I found the camp was challenging and I learned a lot .



Cooper Mackey

Year 7

I found that I got very tired - mentally and physically.  We were training all day and really focusing and concentrating on what we were doing.

Isabella Harding

Year 9

One of the exercises worked us especially  hard - where we had to hit the teacher!  It took an awful lot of energy, but I can really see how much the training at this camp has improved my kendo skills and has helped my footwork. I am also not so worried about having to hit people! 


Zarif Syed

Year 8

My favourite part is learning how to use a new weapon - last year I learned the naginata and this year I learned the jo (a straight stick or staff) .  The jo is very long and it was weird as I had never used it before.  And - I really liked breakfast!


Archer Treloar

Year 8

I liked the challenge of  free sparring against the teachers - although my men (mask/helmet) came undone during the last one!



it all adds up


Year 12 Accounting Students from Brunswick Secondary performed magnificently at the recent  Monash Accounting Competition.


Natalie Chung, Kim On and Layla Abdi-Hashi presented well in the final of the Monash University Accounting Week Case Study Competition held on Wednesday the 20th of September.


The competition involved analysing and interpreting financial data for a fictional company named A3 Milk. The girls successfully wrote a report advising 'management' on decisions.  Thier report impressed judges to the extent that they were placed among the top six teams.

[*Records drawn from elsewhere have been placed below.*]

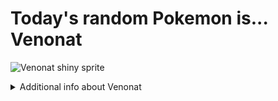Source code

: # Today's random Pokemon is... Venonat

![Venonat shiny sprite](https://raw.githubusercontent.com/PokeAPI/sprites/master/sprites/pokemon/shiny/48.png)

<details>
<summary>Additional info about Venonat</summary>

| srpite type | image |
|------|------|
| back_default | ![Venonat back_default sprite](https://raw.githubusercontent.com/PokeAPI/sprites/master/sprites/pokemon/back/48.png) |
| back_shiny | ![Venonat back_shiny sprite](https://raw.githubusercontent.com/PokeAPI/sprites/master/sprites/pokemon/back/shiny/48.png) |
| front_default | ![Venonat front_default sprite](https://raw.githubusercontent.com/PokeAPI/sprites/master/sprites/pokemon/48.png) | </details>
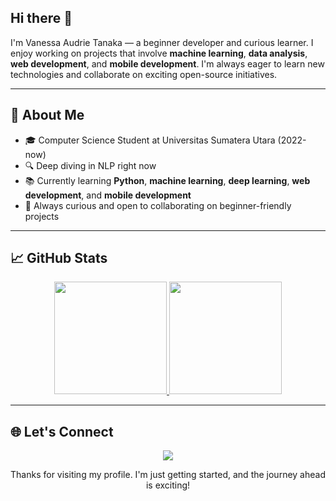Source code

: ## Hi there 👋

I'm Vanessa Audrie Tanaka — a beginner developer and curious learner. I enjoy working on projects that involve **machine learning**, **data analysis**, **web development**, and **mobile development**. I'm always eager to learn new technologies and collaborate on exciting open-source initiatives.

---

## 🌱 About Me  
- 🎓 Computer Science Student at Universitas Sumatera Utara (2022-now)
- 🔍 Deep diving in NLP right now
- 📚 Currently learning **Python**, **machine learning**, **deep learning**, **web development**, and **mobile development**
- 🧠 Always curious and open to collaborating on beginner-friendly projects

---

## 📈 GitHub Stats  

<p align="center">
  <a href="https://github.com/Vanessa-Audrie">
  <img height="180em" src="https://github-readme-stats-eight-theta.vercel.app/api?username=Vanessa-Audrie&show_icons=true&theme=algolia&include_all_commits=true&count_private=true"/>
  <img height="180em" src="https://github-readme-stats-eight-theta.vercel.app/api/top-langs/?username=Vanessa-Audrie&layout=compact&theme=algolia"/>
  </a>
</p>

---

## 🌐 Let's Connect  

<p align="center">
  <a href="https://www.linkedin.com/in/vanessa-audrie-tanaka-a7052b2a9/" target="_blank"><img src="https://img.shields.io/badge/LinkedIn-Vanessa Audrie Tanaka-%230077B5?style=for-the-badge&logo=linkedin&logoColor=white"></a>
</p>

<p align="center">Thanks for visiting my profile. I'm just getting started, and the journey ahead is exciting!</p>


<!--
**Vanessa-Audrie/Vanessa-Audrie** is a ✨ _special_ ✨ repository because its `README.md` (this file) appears on your GitHub profile.

Here are some ideas to get you started:

- 🔭 I’m currently working on ...
- 🌱 I’m currently learning ...
- 👯 I’m looking to collaborate on ...
- 🤔 I’m looking for help with ...
- 💬 Ask me about ...
- 📫 How to reach me: ...
- 😄 Pronouns: ...
- ⚡ Fun fact: ...
-->
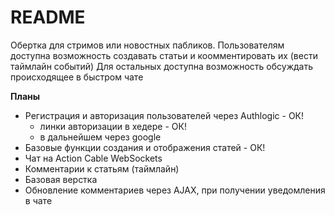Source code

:# README
Обертка для стримов или новостных пабликов. 
Пользователям доступна возможность создавать статьи и коомментировать их (вести таймлайн событий)
Для остальных доступна возможность обсуждать происходящее в быстром чате

**Планы**
* Регистрация и авторизация пользователей через Authlogiс - ОК!
  * линки авторизации в хедере - ОК!
  * в дальнейшем через google
* Базовые функции создания и отображения статей - ОК!
* Чат на Action Cable WebSockets
* Комментарии к статьям (таймлайн)
* Базовая верстка
* Обновление комментариев через AJAX, при получении уведомления в чате

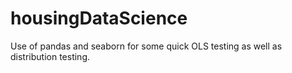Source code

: # housingDataScience

Use of pandas and seaborn for some quick OLS testing as well as distribution testing. 
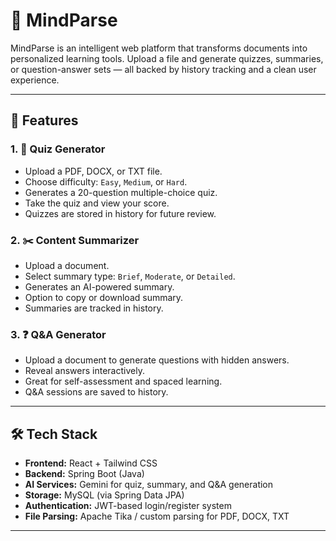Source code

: # 🧠 MindParse

MindParse is an intelligent web platform that transforms documents into personalized learning tools. Upload a file and generate quizzes, summaries, or question-answer sets — all backed by history tracking and a clean user experience.

---

## 🚀 Features

### 1. 📘 Quiz Generator
- Upload a PDF, DOCX, or TXT file.
- Choose difficulty: `Easy`, `Medium`, or `Hard`.
- Generates a 20-question multiple-choice quiz.
- Take the quiz and view your score.
- Quizzes are stored in history for future review.

### 2. ✂️ Content Summarizer
- Upload a document.
- Select summary type: `Brief`, `Moderate`, or `Detailed`.
- Generates an AI-powered summary.
- Option to copy or download summary.
- Summaries are tracked in history.

### 3. ❓ Q&A Generator
- Upload a document to generate questions with hidden answers.
- Reveal answers interactively.
- Great for self-assessment and spaced learning.
- Q&A sessions are saved to history.

---

## 🛠️ Tech Stack

- **Frontend:** React + Tailwind CSS
- **Backend:** Spring Boot (Java)
- **AI Services:** Gemini  for quiz, summary, and Q&A generation
- **Storage:** MySQL (via Spring Data JPA)
- **Authentication:** JWT-based login/register system
- **File Parsing:** Apache Tika / custom parsing for PDF, DOCX, TXT

---




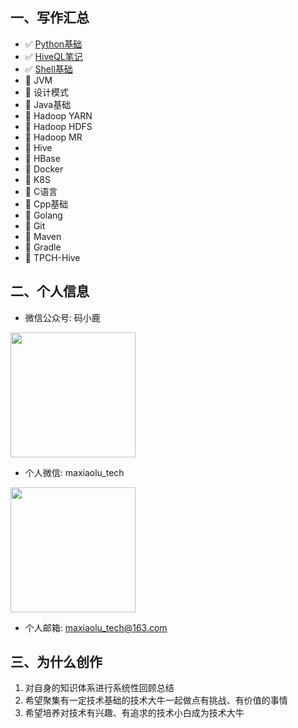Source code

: ## 一、写作汇总
- :white_check_mark: [Python基础](https://maxiaolu.gitbook.io/python/)
- :white_check_mark: [HiveQL笔记](https://maxiaolu.gitbook.io/hiveql/)
- :white_check_mark: [Shell基础](https://maxiaolu.gitbook.io/shell/)
- :muscle: JVM
- :black_square_button: 设计模式
- :black_square_button: Java基础
- :black_square_button: Hadoop YARN
- :black_square_button: Hadoop HDFS
- :black_square_button: Hadoop MR
- :black_square_button: Hive
- :black_square_button: HBase
- :black_square_button: Docker
- :black_square_button: K8S
- :black_square_button: C语言
- :black_square_button: Cpp基础
- :black_square_button: Golang
- :black_square_button: Git
- :black_square_button: Maven
- :black_square_button: Gradle
- :black_square_button: TPCH-Hive

## 二、个人信息
- 微信公众号: 码小鹿
<img src=https://maxiaolu-1259561361.cos.ap-guangzhou.myqcloud.com/profile/%E5%85%AC%E4%BC%97%E5%8F%B7%E4%BA%8C%E7%BB%B4%E7%A0%81.jpg width=200/>

- 个人微信: maxiaolu_tech
<img src=https://maxiaolu-1259561361.cos.ap-guangzhou.myqcloud.com/profile/%E4%B8%AA%E4%BA%BA%E5%BE%AE%E4%BF%A1%E4%BA%8C%E7%BB%B4%E7%A0%81.jpg width=200/>

- 个人邮箱: maxiaolu_tech@163.com

## 三、为什么创作
1. 对自身的知识体系进行系统性回顾总结
2. 希望聚集有一定技术基础的技术大牛一起做点有挑战、有价值的事情
3. 希望培养对技术有兴趣、有追求的技术小白成为技术大牛
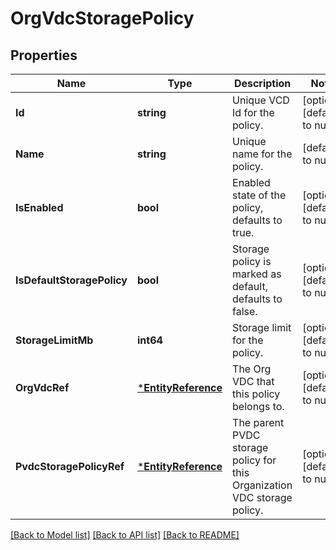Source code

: # OrgVdcStoragePolicy

## Properties
Name | Type | Description | Notes
------------ | ------------- | ------------- | -------------
**Id** | **string** | Unique VCD Id for the policy. | [optional] [default to null]
**Name** | **string** | Unique name for the policy. | [default to null]
**IsEnabled** | **bool** | Enabled state of the policy, defaults to true. | [optional] [default to null]
**IsDefaultStoragePolicy** | **bool** | Storage policy is marked as default, defaults to false. | [optional] [default to null]
**StorageLimitMb** | **int64** | Storage limit for the policy. | [optional] [default to null]
**OrgVdcRef** | [***EntityReference**](EntityReference.md) | The Org VDC that this policy belongs to. | [optional] [default to null]
**PvdcStoragePolicyRef** | [***EntityReference**](EntityReference.md) | The parent PVDC storage policy for this Organization VDC storage policy. | [optional] [default to null]

[[Back to Model list]](../README.md#documentation-for-models) [[Back to API list]](../README.md#documentation-for-api-endpoints) [[Back to README]](../README.md)


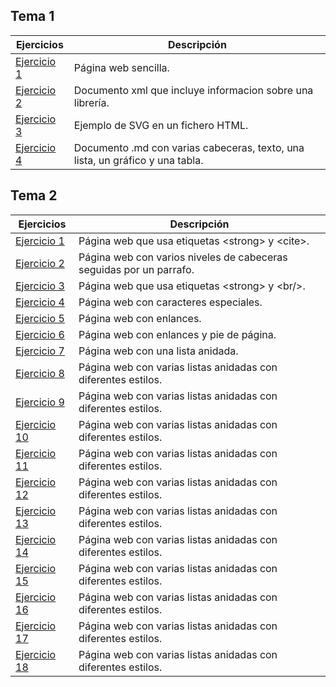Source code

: ## Tema 1
  Ejercicios   | Descripción
------------- | ------------
 [Ejercicio 1](Tema1/Ejercicio1.html)  | Página web sencilla.
 [Ejercicio 2](Tema1/Ejercicio2.xml)   | Documento xml que incluye informacion sobre una librería.
 [Ejercicio 3](Tema1/Ejercicio3.html)  | Ejemplo de SVG en un fichero HTML.
 [Ejercicio 4](https://github.com/afercin/pruebaLLMM/blob/master/README.md)  | Documento .md con varias cabeceras, texto, una lista, un gráfico y una tabla.

## Tema 2
  Ejercicios   | Descripción
------------- | ------------
 [Ejercicio 1](Tema2/Ejercicio1.html)  | Página web que usa etiquetas &lt;strong&gt; y &lt;cite&gt;.
 [Ejercicio 2](Tema2/Ejercicio2.html)  | Página web con varios niveles de cabeceras seguidas por un parrafo.
 [Ejercicio 3](Tema2/Ejercicio3.html)  | Página web que usa etiquetas &lt;strong&gt; y &lt;br/&gt;.
 [Ejercicio 4](Tema2/Ejercicio4.html)  | Página web con caracteres especiales.
 [Ejercicio 5](Tema2/ejercicio5/misitio.com/index.html)  | Página web con enlances.
 [Ejercicio 6](Tema2/Ejercicio6.html)  | Página web con enlances y pie de página.
 [Ejercicio 7](Tema2/Ejercicio7.html)  | Página web con una lista anidada.
 [Ejercicio 8](Tema2/Ejercicio8.html)  | Página web con varias listas anidadas con diferentes estilos.
 [Ejercicio 9](Tema2/Ejercicio9.html)  | Página web con varias listas anidadas con diferentes estilos.
 [Ejercicio 10](Tema2/Ejercicio10.html)  | Página web con varias listas anidadas con diferentes estilos.
 [Ejercicio 11](Tema2/Ejercicio11.html)  | Página web con varias listas anidadas con diferentes estilos.
 [Ejercicio 12](Tema2/Ejercicio12.html)  | Página web con varias listas anidadas con diferentes estilos.
 [Ejercicio 13](Tema2/Ejercicio13.html)  | Página web con varias listas anidadas con diferentes estilos.
 [Ejercicio 14](Tema2/Ejercicio14.html)  | Página web con varias listas anidadas con diferentes estilos.
 [Ejercicio 15](Tema2/Ejercicio15.html)  | Página web con varias listas anidadas con diferentes estilos.
 [Ejercicio 16](Tema2/Ejercicio16.html)  | Página web con varias listas anidadas con diferentes estilos.
 [Ejercicio 17](Tema2/Ejercicio17.html)  | Página web con varias listas anidadas con diferentes estilos.
 [Ejercicio 18](Tema2/Ejercicio18.html)  | Página web con varias listas anidadas con diferentes estilos.
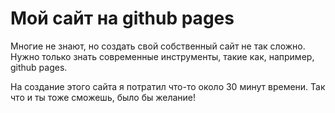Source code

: # Мой сайт на github pages

Многие не знают, но создать свой собственный сайт не так сложно. Нужно только знать современные инструменты, такие как, например, github pages.

На создание этого сайта я потратил что-то около 30 минут времени. Так что и ты тоже сможешь, было бы желание!
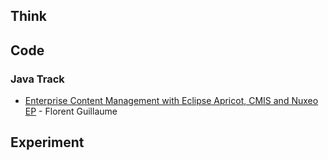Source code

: 
## Think

## Code

### Java Track

- [Enterprise Content Management with Eclipse Apricot, CMIS and Nuxeo EP](../raw/master/Code/Java/apricot.pdf) - Florent Guillaume

## Experiment

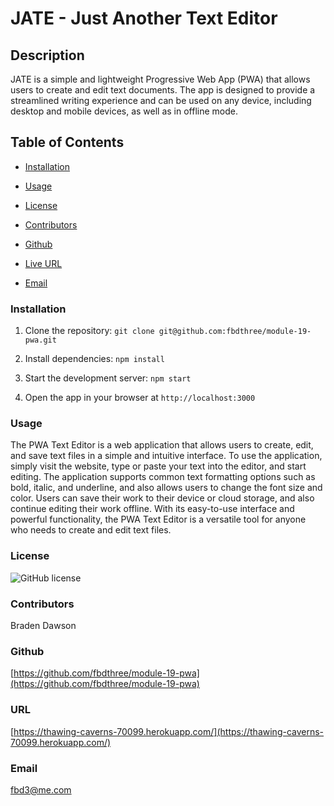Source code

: 
# **JATE - Just Another Text Editor**

## **Description**
JATE is a simple and lightweight Progressive Web App (PWA) that allows users to create and edit text documents. The app is designed to provide a streamlined writing experience and can be used on any device, including desktop and mobile devices, as well as in offline mode. 

## **Table of Contents**
* [Installation](#installation)

* [Usage](#usage)

* [License](#license)

* [Contributors](#contributors)

* [Github](#github)

* [Live URL](#url)

* [Email](#email)  

### **Installation**
1. Clone the repository:  `git clone git@github.com:fbdthree/module-19-pwa.git`

2. Install dependencies:  `npm install`

3. Start the development server: `npm start`

4. Open the app in your browser at `http://localhost:3000`

### **Usage**
The PWA Text Editor is a web application that allows users to create, edit, and save text files in a simple and intuitive interface. To use the application, simply visit the website, type or paste your text into the editor, and start editing. The application supports common text formatting options such as bold, italic, and underline, and also allows users to change the font size and color. Users can save their work to their device or cloud storage, and also continue editing their work offline. With its easy-to-use interface and powerful functionality, the PWA Text Editor is a versatile tool for anyone who needs to create and edit text files.

### **License**
![GitHub license](https://img.shields.io/badge/license-MIT-blue.svg)

### **Contributors**
Braden Dawson

### **Github**
[https://github.com/fbdthree/module-19-pwa](https://github.com/fbdthree/module-19-pwa)

### **URL**
[https://thawing-caverns-70099.herokuapp.com/](https://thawing-caverns-70099.herokuapp.com/)

### **Email**
[fbd3@me.com](mailto:fbd3@me.com)
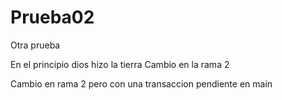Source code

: # Prueba02
Otra prueba

En el principio dios hizo la tierra
Cambio en la rama 2

Cambio en rama 2 pero con una transaccion pendiente en main

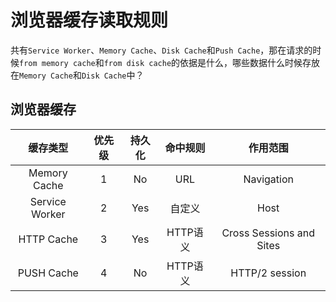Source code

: # 浏览器缓存读取规则

共有`Service Worker`、`Memory Cache`、`Disk Cache`和`Push Cache`，那在请求的时候`from memory cache`和`from disk cache`的依据是什么，哪些数据什么时候存放在`Memory Cache`和`Disk Cache`中？

## 浏览器缓存
| 缓存类型        | 优先级 | 持久化 | 命中规则 | 作用范围 |
| :-------------:  | :-----: | :----: | :----: |:----: |
| Memory Cache   | 1 | No | URL | Navigation |
| Service Worker | 2 | Yes | 自定义 | Host |
| HTTP Cache | 3 | Yes | HTTP语义 | Cross Sessions and Sites |
| PUSH Cache | 4 | No | HTTP语义 | HTTP/2 session |
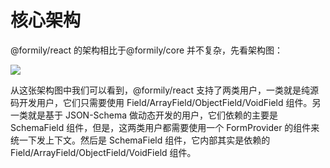 # 核心架构

@formily/react 的架构相比于@formily/core 并不复杂，先看架构图：

![](https://img.alicdn.com/imgextra/i2/O1CN01DkTcqX20n2k5CaF0w_!!6000000006893-55-tps-2200-1637.svg)

从这张架构图中我们可以看到，@formily/react 支持了两类用户，一类就是纯源码开发用户，它们只需要使用 Field/ArrayField/ObjectField/VoidField 组件。另一类就是基于 JSON-Schema 做动态开发的用户，它们依赖的主要是 SchemaField 组件，但是，这两类用户都需要使用一个 FormProvider 的组件来统一下发上下文。然后是 SchemaField 组件，它内部其实是依赖的 Field/ArrayField/ObjectField/VoidField 组件。
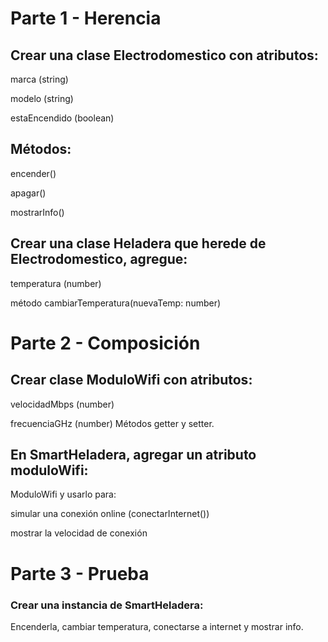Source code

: # Parte 1 - Herencia
## Crear una clase Electrodomestico con atributos:
 marca (string)

 modelo (string)

 estaEncendido (boolean)

 ## Métodos:
 encender()

 apagar()

 mostrarInfo()

 ## Crear una clase Heladera que herede de Electrodomestico, agregue:
 temperatura (number)

 método cambiarTemperatura(nuevaTemp: number)

 # Parte 2 - Composición
 ## Crear clase ModuloWifi con atributos:
 velocidadMbps (number)

 frecuenciaGHz (number) Métodos getter y setter.

 ## En SmartHeladera, agregar un atributo moduloWifi: 
 ModuloWifi y usarlo para:

 simular una conexión online (conectarInternet())

 mostrar la velocidad de conexión

#  Parte 3 - Prueba
 ### Crear una instancia de SmartHeladera: 
 Encenderla, cambiar temperatura, conectarse a internet y mostrar info.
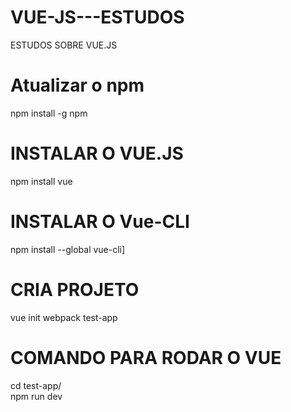 # VUE-JS---ESTUDOS
ESTUDOS SOBRE VUE.JS

# Atualizar o npm
npm install -g npm

# INSTALAR O VUE.JS
npm install vue

# INSTALAR O Vue-CLI
npm install --global vue-cli]

# CRIA PROJETO
vue init webpack test-app

# COMANDO PARA RODAR O VUE
cd test-app/<br>
npm run dev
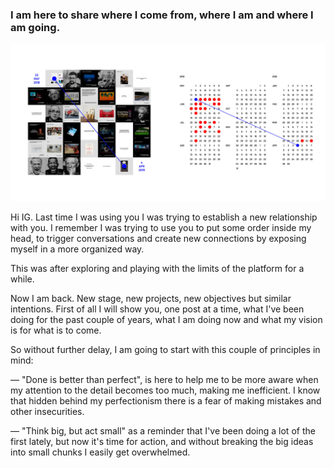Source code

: 
### I am here to share where I come from, where I am and where I am going.

![Posted in Instagram.](compo.jpg)

Hi IG. Last time I was using you I was trying to establish a new relationship with you. I remember I was trying to use you to put some order inside my head, to trigger conversations and create new connections by exposing myself in a more organized way.⁣

This was after exploring and playing with the limits of the platform for a while.⁣

Now I am back. New stage, new projects, new objectives but similar intentions. First of all I will show you, one post at a time, what I've been doing for the past couple of years, what I am doing now and what my vision is for what is to come.⁣

So without further delay, I am going to start with this couple of principles in mind:⁣

— "Done is better than perfect", is here to help me to be more aware when my attention to the detail becomes too much, making me inefficient. I know that hidden behind my perfectionism there is a fear of making mistakes and other insecurities.⁣

— "Think big, but act small" as a reminder that I've been doing a lot of the first lately, but now it's time for action, and without breaking the big ideas into small chunks I easily get overwhelmed.⁣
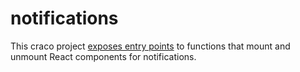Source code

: # notifications

This craco project [exposes entry points](./config-overrides.js#L19-L21) to functions that mount and unmount React components for notifications.
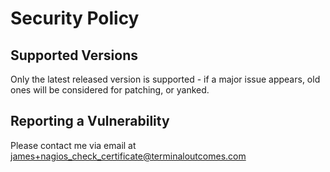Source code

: # Security Policy

## Supported Versions

Only the latest released version is supported - if a major issue appears, old ones will be considered for patching, or yanked.

## Reporting a Vulnerability

Please contact me via email at james+nagios_check_certificate@terminaloutcomes.com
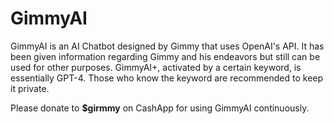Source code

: # GimmyAI

GimmyAI is an AI Chatbot designed by Gimmy that uses OpenAI's API. It has been given information regarding Gimmy and his endeavors but still can be used for other purposes. GimmyAI+, activated by a certain keyword, is essentially GPT-4. Those who know the keyword are recommended to keep it private. 

Please donate to **$girmmy** on CashApp for using GimmyAI continuously.
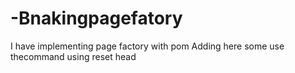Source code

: # -Bnakingpagefatory
I have implementing page factory with pom 
Adding here some use thecommand using reset head

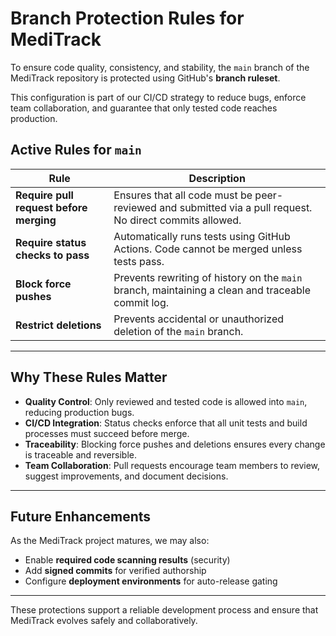 # Branch Protection Rules for MediTrack

To ensure code quality, consistency, and stability, the `main` branch of the MediTrack repository is protected using GitHub's **branch ruleset**.

This configuration is part of our CI/CD strategy to reduce bugs, enforce team collaboration, and guarantee that only tested code reaches production.


## Active Rules for `main`

| Rule | Description |
|------|-------------|
| **Require pull request before merging** | Ensures that all code must be peer-reviewed and submitted via a pull request. No direct commits allowed. |
| **Require status checks to pass** | Automatically runs tests using GitHub Actions. Code cannot be merged unless tests pass. |
| **Block force pushes** | Prevents rewriting of history on the `main` branch, maintaining a clean and traceable commit log. |
| **Restrict deletions** | Prevents accidental or unauthorized deletion of the `main` branch. |

---

## Why These Rules Matter

-  **Quality Control**: Only reviewed and tested code is allowed into `main`, reducing production bugs.
-  **CI/CD Integration**: Status checks enforce that all unit tests and build processes must succeed before merge.
-  **Traceability**: Blocking force pushes and deletions ensures every change is traceable and reversible.
-  **Team Collaboration**: Pull requests encourage team members to review, suggest improvements, and document decisions.

---

## Future Enhancements

As the MediTrack project matures, we may also:
- Enable **required code scanning results** (security)
- Add **signed commits** for verified authorship
- Configure **deployment environments** for auto-release gating

---

These protections support a reliable development process and ensure that MediTrack evolves safely and collaboratively.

The Brunswick Secondary College team was the only group competing who were from a  public education system school


The next phase of the competition was to prepare for an oral presentation, again at Monash University.  The girls had to present  to Professors and a Doctor in Accounting.

Natalie, Kim and Layla demonstrated thorough preparation in their presentation and impressed the audience. Although, they didn’t win the competition, the girls were adamant that the day at Monash was a great opportunity and fabulous experience.



Congratulations on a fantastic effort!